WORK INSTRUCTIONS: Word for word, copy each record that comes after this.

Extracted data entries:

____

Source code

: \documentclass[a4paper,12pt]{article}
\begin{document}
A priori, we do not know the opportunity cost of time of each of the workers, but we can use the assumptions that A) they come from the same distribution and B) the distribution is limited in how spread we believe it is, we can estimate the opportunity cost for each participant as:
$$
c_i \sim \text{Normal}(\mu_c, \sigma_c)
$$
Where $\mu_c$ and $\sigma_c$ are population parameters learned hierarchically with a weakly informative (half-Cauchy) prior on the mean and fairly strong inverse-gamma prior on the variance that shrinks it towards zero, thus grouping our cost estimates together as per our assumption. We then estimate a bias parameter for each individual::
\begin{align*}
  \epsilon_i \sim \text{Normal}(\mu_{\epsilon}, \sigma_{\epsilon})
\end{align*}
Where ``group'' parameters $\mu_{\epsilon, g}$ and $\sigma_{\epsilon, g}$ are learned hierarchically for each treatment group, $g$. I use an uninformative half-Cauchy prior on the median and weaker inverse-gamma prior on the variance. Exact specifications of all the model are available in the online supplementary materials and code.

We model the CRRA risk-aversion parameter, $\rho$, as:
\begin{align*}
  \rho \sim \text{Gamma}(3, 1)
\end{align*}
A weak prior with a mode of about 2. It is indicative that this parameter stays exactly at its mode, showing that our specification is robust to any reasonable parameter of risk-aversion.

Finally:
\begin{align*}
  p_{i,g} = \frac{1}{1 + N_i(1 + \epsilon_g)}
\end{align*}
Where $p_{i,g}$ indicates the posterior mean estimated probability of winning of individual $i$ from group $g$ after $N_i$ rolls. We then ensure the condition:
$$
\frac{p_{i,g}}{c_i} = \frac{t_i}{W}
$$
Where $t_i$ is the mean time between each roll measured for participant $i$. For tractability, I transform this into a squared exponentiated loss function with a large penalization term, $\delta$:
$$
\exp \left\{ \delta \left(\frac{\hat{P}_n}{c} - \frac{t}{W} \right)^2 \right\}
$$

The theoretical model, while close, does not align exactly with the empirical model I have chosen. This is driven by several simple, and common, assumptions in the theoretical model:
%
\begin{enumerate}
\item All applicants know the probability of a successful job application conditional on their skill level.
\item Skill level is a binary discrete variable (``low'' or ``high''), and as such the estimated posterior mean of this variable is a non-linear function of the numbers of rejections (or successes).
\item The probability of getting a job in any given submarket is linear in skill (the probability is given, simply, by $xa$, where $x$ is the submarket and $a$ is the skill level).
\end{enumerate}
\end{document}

____

RESPONSE AREA:
Source code

: \documentclass[a4paper,12pt]{article}
\begin{document}
A priori, we do not know the opportunity cost of time of each of the workers, but we can use the assumptions that A) they come from the same distribution and B) the distribution is limited in how spread we believe it is, we can estimate the opportunity cost for each participant as:
$$
c_i \sim \text{Normal}(\mu_c, \sigma_c)
$$
Where $\mu_c$ and $\sigma_c$ are population parameters learned hierarchically with a weakly informative (half-Cauchy) prior on the mean and fairly strong inverse-gamma prior on the variance that shrinks it towards zero, thus grouping our cost estimates together as per our assumption. We then estimate a bias parameter for each individual::
\begin{align*}
  \epsilon_i \sim \text{Normal}(\mu_{\epsilon}, \sigma_{\epsilon})
\end{align*}
Where ``group'' parameters $\mu_{\epsilon, g}$ and $\sigma_{\epsilon, g}$ are learned hierarchically for each treatment group, $g$. I use an uninformative half-Cauchy prior on the median and weaker inverse-gamma prior on the variance. Exact specifications of all the model are available in the online supplementary materials and code.

We model the CRRA risk-aversion parameter, $\rho$, as:
\begin{align*}
  \rho \sim \text{Gamma}(3, 1)
\end{align*}
A weak prior with a mode of about 2. It is indicative that this parameter stays exactly at its mode, showing that our specification is robust to any reasonable parameter of risk-aversion.

Finally:
\begin{align*}
  p_{i,g} = \frac{1}{1 + N_i(1 + \epsilon_g)}
\end{align*}
Where $p_{i,g}$ indicates the posterior mean estimated probability of winning of individual $i$ from group $g$ after $N_i$ rolls. We then ensure the condition:
$$
\frac{p_{i,g}}{c_i} = \frac{t_i}{W}
$$
Where $t_i$ is the mean time between each roll measured for participant $i$. For tractability, I transform this into a squared exponentiated loss function with a large penalization term, $\delta$:
$$
\exp \left\{ \delta \left(\frac{\hat{P}_n}{c} - \frac{t}{W} \right)^2 \right\}
$$

The theoretical model, while close, does not align exactly with the empirical model I have chosen. This is driven by several simple, and common, assumptions in the theoretical model:
%
\begin{enumerate}
\item All applicants know the probability of a successful job application conditional on their skill level.
\item Skill level is a binary discrete variable (``low'' or ``high''), and as such the estimated posterior mean of this variable is a non-linear function of the numbers of rejections (or successes).
\item The probability of getting a job in any given submarket is linear in skill (the probability is given, simply, by $xa$, where $x$ is the submarket and $a$ is the skill level).
\end{enumerate}
\end{document}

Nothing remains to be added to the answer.